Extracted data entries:

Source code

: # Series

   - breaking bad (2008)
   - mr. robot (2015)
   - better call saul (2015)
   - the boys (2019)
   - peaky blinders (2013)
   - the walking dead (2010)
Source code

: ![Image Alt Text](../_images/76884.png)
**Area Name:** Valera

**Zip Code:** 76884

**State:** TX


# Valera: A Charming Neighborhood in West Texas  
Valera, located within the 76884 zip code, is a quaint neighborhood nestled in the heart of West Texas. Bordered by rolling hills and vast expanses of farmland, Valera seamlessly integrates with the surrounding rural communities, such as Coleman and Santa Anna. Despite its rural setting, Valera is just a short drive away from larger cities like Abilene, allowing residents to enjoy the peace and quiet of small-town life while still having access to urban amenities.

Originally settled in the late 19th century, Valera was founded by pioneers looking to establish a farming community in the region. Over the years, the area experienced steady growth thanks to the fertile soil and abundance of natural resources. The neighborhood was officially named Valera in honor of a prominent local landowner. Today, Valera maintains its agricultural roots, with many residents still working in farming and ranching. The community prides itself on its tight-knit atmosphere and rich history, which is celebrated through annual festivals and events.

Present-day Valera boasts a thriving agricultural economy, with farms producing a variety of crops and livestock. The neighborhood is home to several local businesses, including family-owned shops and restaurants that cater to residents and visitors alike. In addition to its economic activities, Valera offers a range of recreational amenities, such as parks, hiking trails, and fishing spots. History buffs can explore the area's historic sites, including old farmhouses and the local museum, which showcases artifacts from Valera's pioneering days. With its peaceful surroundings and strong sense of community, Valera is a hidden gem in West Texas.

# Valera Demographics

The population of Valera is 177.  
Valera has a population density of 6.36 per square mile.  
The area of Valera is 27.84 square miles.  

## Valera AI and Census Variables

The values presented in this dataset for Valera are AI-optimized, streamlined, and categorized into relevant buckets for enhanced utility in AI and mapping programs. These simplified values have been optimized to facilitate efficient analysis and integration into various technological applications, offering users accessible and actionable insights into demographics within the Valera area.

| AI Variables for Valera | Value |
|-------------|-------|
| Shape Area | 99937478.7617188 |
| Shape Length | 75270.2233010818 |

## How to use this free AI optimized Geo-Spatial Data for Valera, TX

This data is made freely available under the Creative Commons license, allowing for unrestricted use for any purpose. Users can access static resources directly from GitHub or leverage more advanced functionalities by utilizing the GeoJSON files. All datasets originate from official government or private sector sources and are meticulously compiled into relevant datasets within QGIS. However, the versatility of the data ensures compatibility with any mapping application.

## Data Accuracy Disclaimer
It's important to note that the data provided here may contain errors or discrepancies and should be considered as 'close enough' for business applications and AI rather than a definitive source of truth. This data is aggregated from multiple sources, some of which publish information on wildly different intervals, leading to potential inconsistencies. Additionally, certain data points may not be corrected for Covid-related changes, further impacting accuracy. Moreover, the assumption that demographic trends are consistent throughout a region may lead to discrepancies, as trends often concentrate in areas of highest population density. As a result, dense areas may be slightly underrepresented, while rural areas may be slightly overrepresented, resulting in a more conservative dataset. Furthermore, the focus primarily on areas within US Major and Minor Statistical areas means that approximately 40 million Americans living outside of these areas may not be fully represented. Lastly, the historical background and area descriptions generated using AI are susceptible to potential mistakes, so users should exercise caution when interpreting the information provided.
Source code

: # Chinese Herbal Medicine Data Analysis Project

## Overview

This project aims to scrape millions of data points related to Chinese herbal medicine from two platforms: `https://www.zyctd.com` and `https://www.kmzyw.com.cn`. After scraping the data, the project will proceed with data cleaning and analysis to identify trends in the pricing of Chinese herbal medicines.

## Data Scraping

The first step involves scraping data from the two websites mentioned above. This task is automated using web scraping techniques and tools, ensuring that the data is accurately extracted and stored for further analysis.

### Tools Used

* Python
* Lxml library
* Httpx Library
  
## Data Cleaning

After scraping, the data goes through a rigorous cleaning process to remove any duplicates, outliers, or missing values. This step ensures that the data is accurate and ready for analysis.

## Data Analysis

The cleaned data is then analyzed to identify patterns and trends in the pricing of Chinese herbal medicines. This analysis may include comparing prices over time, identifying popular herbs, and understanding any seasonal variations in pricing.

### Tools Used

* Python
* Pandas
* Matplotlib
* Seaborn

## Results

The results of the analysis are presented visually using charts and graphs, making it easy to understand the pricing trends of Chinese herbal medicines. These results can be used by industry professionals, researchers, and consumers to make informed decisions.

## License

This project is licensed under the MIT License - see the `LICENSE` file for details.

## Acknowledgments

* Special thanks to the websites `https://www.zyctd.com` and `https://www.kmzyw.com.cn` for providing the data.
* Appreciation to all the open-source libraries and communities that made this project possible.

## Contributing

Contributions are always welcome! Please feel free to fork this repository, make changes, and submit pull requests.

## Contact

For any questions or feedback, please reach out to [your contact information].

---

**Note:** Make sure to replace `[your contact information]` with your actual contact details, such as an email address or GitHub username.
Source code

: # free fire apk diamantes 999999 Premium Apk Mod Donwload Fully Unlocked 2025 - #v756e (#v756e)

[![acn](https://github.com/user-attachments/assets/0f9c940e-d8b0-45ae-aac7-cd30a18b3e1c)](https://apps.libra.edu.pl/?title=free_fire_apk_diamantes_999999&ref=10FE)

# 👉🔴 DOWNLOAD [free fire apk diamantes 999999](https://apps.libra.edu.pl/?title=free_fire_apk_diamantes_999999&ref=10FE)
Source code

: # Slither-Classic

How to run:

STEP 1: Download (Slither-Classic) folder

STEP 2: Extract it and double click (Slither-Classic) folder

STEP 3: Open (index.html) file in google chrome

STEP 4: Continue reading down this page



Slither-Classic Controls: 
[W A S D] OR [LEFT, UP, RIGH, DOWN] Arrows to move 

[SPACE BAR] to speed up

• _WHAT IS EXPECTED_
Output all of the records above unchanged.

• _EXERCISE RESULT_
Source code

: # Series

   - breaking bad (2008)
   - mr. robot (2015)
   - better call saul (2015)
   - the boys (2019)
   - peaky blinders (2013)
   - the walking dead (2010)
Source code

: ![Image Alt Text](../_images/76884.png)
**Area Name:** Valera

**Zip Code:** 76884

**State:** TX


# Valera: A Charming Neighborhood in West Texas  
Valera, located within the 76884 zip code, is a quaint neighborhood nestled in the heart of West Texas. Bordered by rolling hills and vast expanses of farmland, Valera seamlessly integrates with the surrounding rural communities, such as Coleman and Santa Anna. Despite its rural setting, Valera is just a short drive away from larger cities like Abilene, allowing residents to enjoy the peace and quiet of small-town life while still having access to urban amenities.

Originally settled in the late 19th century, Valera was founded by pioneers looking to establish a farming community in the region. Over the years, the area experienced steady growth thanks to the fertile soil and abundance of natural resources. The neighborhood was officially named Valera in honor of a prominent local landowner. Today, Valera maintains its agricultural roots, with many residents still working in farming and ranching. The community prides itself on its tight-knit atmosphere and rich history, which is celebrated through annual festivals and events.

Present-day Valera boasts a thriving agricultural economy, with farms producing a variety of crops and livestock. The neighborhood is home to several local businesses, including family-owned shops and restaurants that cater to residents and visitors alike. In addition to its economic activities, Valera offers a range of recreational amenities, such as parks, hiking trails, and fishing spots. History buffs can explore the area's historic sites, including old farmhouses and the local museum, which showcases artifacts from Valera's pioneering days. With its peaceful surroundings and strong sense of community, Valera is a hidden gem in West Texas.

# Valera Demographics

The population of Valera is 177.  
Valera has a population density of 6.36 per square mile.  
The area of Valera is 27.84 square miles.  

## Valera AI and Census Variables

The values presented in this dataset for Valera are AI-optimized, streamlined, and categorized into relevant buckets for enhanced utility in AI and mapping programs. These simplified values have been optimized to facilitate efficient analysis and integration into various technological applications, offering users accessible and actionable insights into demographics within the Valera area.

| AI Variables for Valera | Value |
|-------------|-------|
| Shape Area | 99937478.7617188 |
| Shape Length | 75270.2233010818 |

## How to use this free AI optimized Geo-Spatial Data for Valera, TX

This data is made freely available under the Creative Commons license, allowing for unrestricted use for any purpose. Users can access static resources directly from GitHub or leverage more advanced functionalities by utilizing the GeoJSON files. All datasets originate from official government or private sector sources and are meticulously compiled into relevant datasets within QGIS. However, the versatility of the data ensures compatibility with any mapping application.

## Data Accuracy Disclaimer
It's important to note that the data provided here may contain errors or discrepancies and should be considered as 'close enough' for business applications and AI rather than a definitive source of truth. This data is aggregated from multiple sources, some of which publish information on wildly different intervals, leading to potential inconsistencies. Additionally, certain data points may not be corrected for Covid-related changes, further impacting accuracy. Moreover, the assumption that demographic trends are consistent throughout a region may lead to discrepancies, as trends often concentrate in areas of highest population density. As a result, dense areas may be slightly underrepresented, while rural areas may be slightly overrepresented, resulting in a more conservative dataset. Furthermore, the focus primarily on areas within US Major and Minor Statistical areas means that approximately 40 million Americans living outside of these areas may not be fully represented. Lastly, the historical background and area descriptions generated using AI are susceptible to potential mistakes, so users should exercise caution when interpreting the information provided.
Source code

: # Chinese Herbal Medicine Data Analysis Project

## Overview

This project aims to scrape millions of data points related to Chinese herbal medicine from two platforms: `https://www.zyctd.com` and `https://www.kmzyw.com.cn`. After scraping the data, the project will proceed with data cleaning and analysis to identify trends in the pricing of Chinese herbal medicines.

## Data Scraping

The first step involves scraping data from the two websites mentioned above. This task is automated using web scraping techniques and tools, ensuring that the data is accurately extracted and stored for further analysis.

### Tools Used

* Python
* Lxml library
* Httpx Library
  
## Data Cleaning

After scraping, the data goes through a rigorous cleaning process to remove any duplicates, outliers, or missing values. This step ensures that the data is accurate and ready for analysis.

## Data Analysis

The cleaned data is then analyzed to identify patterns and trends in the pricing of Chinese herbal medicines. This analysis may include comparing prices over time, identifying popular herbs, and understanding any seasonal variations in pricing.

### Tools Used

* Python
* Pandas
* Matplotlib
* Seaborn

## Results

The results of the analysis are presented visually using charts and graphs, making it easy to understand the pricing trends of Chinese herbal medicines. These results can be used by industry professionals, researchers, and consumers to make informed decisions.

## License

This project is licensed under the MIT License - see the `LICENSE` file for details.

## Acknowledgments

* Special thanks to the websites `https://www.zyctd.com` and `https://www.kmzyw.com.cn` for providing the data.
* Appreciation to all the open-source libraries and communities that made this project possible.

## Contributing

Contributions are always welcome! Please feel free to fork this repository, make changes, and submit pull requests.

## Contact

For any questions or feedback, please reach out to [your contact information].

---

**Note:** Make sure to replace `[your contact information]` with your actual contact details, such as an email address or GitHub username.
Source code

: # free fire apk diamantes 999999 Premium Apk Mod Donwload Fully Unlocked 2025 - #v756e (#v756e)

[![acn](https://github.com/user-attachments/assets/0f9c940e-d8b0-45ae-aac7-cd30a18b3e1c)](https://apps.libra.edu.pl/?title=free_fire_apk_diamantes_999999&ref=10FE)

# 👉🔴 DOWNLOAD [free fire apk diamantes 999999](https://apps.libra.edu.pl/?title=free_fire_apk_diamantes_999999&ref=10FE)
Source code

: # Slither-Classic

How to run:

STEP 1: Download (Slither-Classic) folder

STEP 2: Extract it and double click (Slither-Classic) folder

STEP 3: Open (index.html) file in google chrome

STEP 4: Continue reading down this page



Slither-Classic Controls: 
[W A S D] OR [LEFT, UP, RIGH, DOWN] Arrows to move 

[SPACE BAR] to speed up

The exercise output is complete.